What is needed:
If a line below contains the string "Indirect", return that line.

Stored data
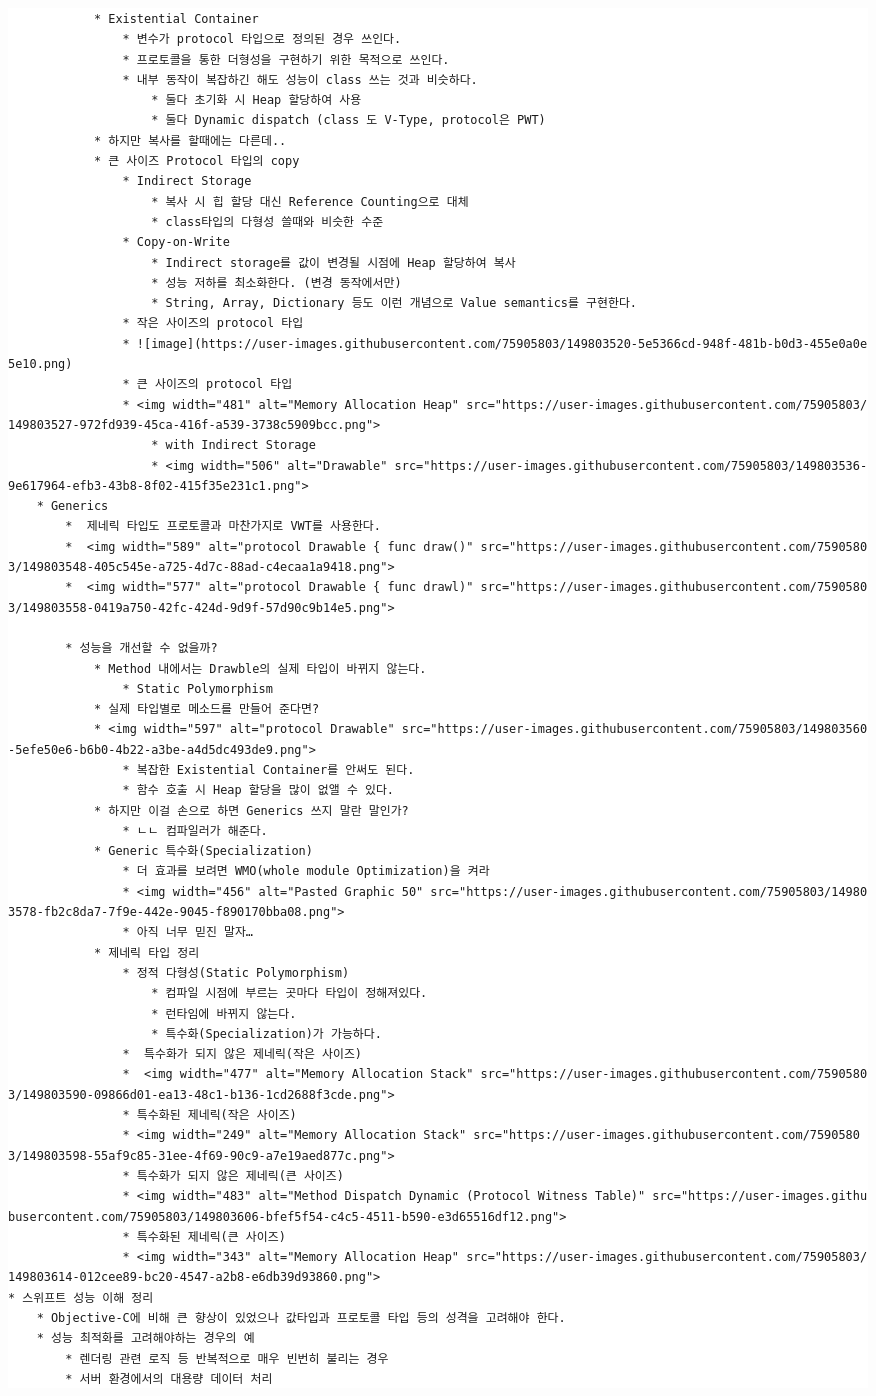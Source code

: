                 * Existential Container
                    * 변수가 protocol 타입으로 정의된 경우 쓰인다.
                    * 프로토콜을 통한 더형성을 구현하기 위한 목적으로 쓰인다.
                    * 내부 동작이 복잡하긴 해도 성능이 class 쓰는 것과 비슷하다.
                        * 둘다 초기화 시 Heap 할당하여 사용
                        * 둘다 Dynamic dispatch (class 도 V-Type, protocol은 PWT)
                * 하지만 복사를 할때에는 다른데..
                * 큰 사이즈 Protocol 타입의 copy
                    * Indirect Storage
                        * 복사 시 힙 할당 대신 Reference Counting으로 대체
                        * class타입의 다형성 쓸때와 비슷한 수준
                    * Copy-on-Write
                        * Indirect storage를 값이 변경될 시점에 Heap 할당하여 복사
                        * 성능 저하를 최소화한다. (변경 동작에서만)
                        * String, Array, Dictionary 등도 이런 개념으로 Value semantics를 구현한다.
                    * 작은 사이즈의 protocol 타입
                    * ![image](https://user-images.githubusercontent.com/75905803/149803520-5e5366cd-948f-481b-b0d3-455e0a0e5e10.png)
                    * 큰 사이즈의 protocol 타입
                    * <img width="481" alt="Memory Allocation Heap" src="https://user-images.githubusercontent.com/75905803/149803527-972fd939-45ca-416f-a539-3738c5909bcc.png">
                        * with Indirect Storage
                        * <img width="506" alt="Drawable" src="https://user-images.githubusercontent.com/75905803/149803536-9e617964-efb3-43b8-8f02-415f35e231c1.png">
        * Generics
            *  제네릭 타입도 프로토콜과 마찬가지로 VWT를 사용한다.
            *  <img width="589" alt="protocol Drawable { func draw()" src="https://user-images.githubusercontent.com/75905803/149803548-405c545e-a725-4d7c-88ad-c4ecaa1a9418.png">
            *  <img width="577" alt="protocol Drawable { func drawl)" src="https://user-images.githubusercontent.com/75905803/149803558-0419a750-42fc-424d-9d9f-57d90c9b14e5.png">
            
            * 성능을 개선할 수 없을까?
                * Method 내에서는 Drawble의 실제 타입이 바뀌지 않는다.
                    * Static Polymorphism
                * 실제 타입별로 메소드를 만들어 준다면?
                * <img width="597" alt="protocol Drawable" src="https://user-images.githubusercontent.com/75905803/149803560-5efe50e6-b6b0-4b22-a3be-a4d5dc493de9.png">
                    * 복잡한 Existential Container를 안써도 된다.
                    * 함수 호출 시 Heap 할당을 많이 없앨 수 있다.
                * 하지만 이걸 손으로 하면 Generics 쓰지 말란 말인가?
                    * ㄴㄴ 컴파일러가 해준다.
                * Generic 특수화(Specialization)
                    * 더 효과를 보려면 WMO(whole module Optimization)을 켜라
                    * <img width="456" alt="Pasted Graphic 50" src="https://user-images.githubusercontent.com/75905803/149803578-fb2c8da7-7f9e-442e-9045-f890170bba08.png">
                    * 아직 너무 믿진 말자…
                * 제네릭 타입 정리
                    * 정적 다형성(Static Polymorphism)
                        * 컴파일 시점에 부르는 곳마다 타입이 정해져있다.
                        * 런타임에 바뀌지 않는다.
                        * 특수화(Specialization)가 가능하다.
                    *  특수화가 되지 않은 제네릭(작은 사이즈)
                    *  <img width="477" alt="Memory Allocation Stack" src="https://user-images.githubusercontent.com/75905803/149803590-09866d01-ea13-48c1-b136-1cd2688f3cde.png">
                    * 특수화된 제네릭(작은 사이즈)
                    * <img width="249" alt="Memory Allocation Stack" src="https://user-images.githubusercontent.com/75905803/149803598-55af9c85-31ee-4f69-90c9-a7e19aed877c.png">
                    * 특수화가 되지 않은 제네릭(큰 사이즈)
                    * <img width="483" alt="Method Dispatch Dynamic (Protocol Witness Table)" src="https://user-images.githubusercontent.com/75905803/149803606-bfef5f54-c4c5-4511-b590-e3d65516df12.png">
                    * 특수화된 제네릭(큰 사이즈)
                    * <img width="343" alt="Memory Allocation Heap" src="https://user-images.githubusercontent.com/75905803/149803614-012cee89-bc20-4547-a2b8-e6db39d93860.png">
    * 스위프트 성능 이해 정리
        * Objective-C에 비해 큰 향상이 있었으나 값타입과 프로토콜 타입 등의 성격을 고려해야 한다.
        * 성능 최적화를 고려해야하는 경우의 예
            * 렌더링 관련 로직 등 반복적으로 매우 빈번히 불리는 경우
            * 서버 환경에서의 대용량 데이터 처리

The completed task:
                    * Indirect Storage
                        * Indirect storage를 값이 변경될 시점에 Heap 할당하여 복사
                        * with Indirect Storage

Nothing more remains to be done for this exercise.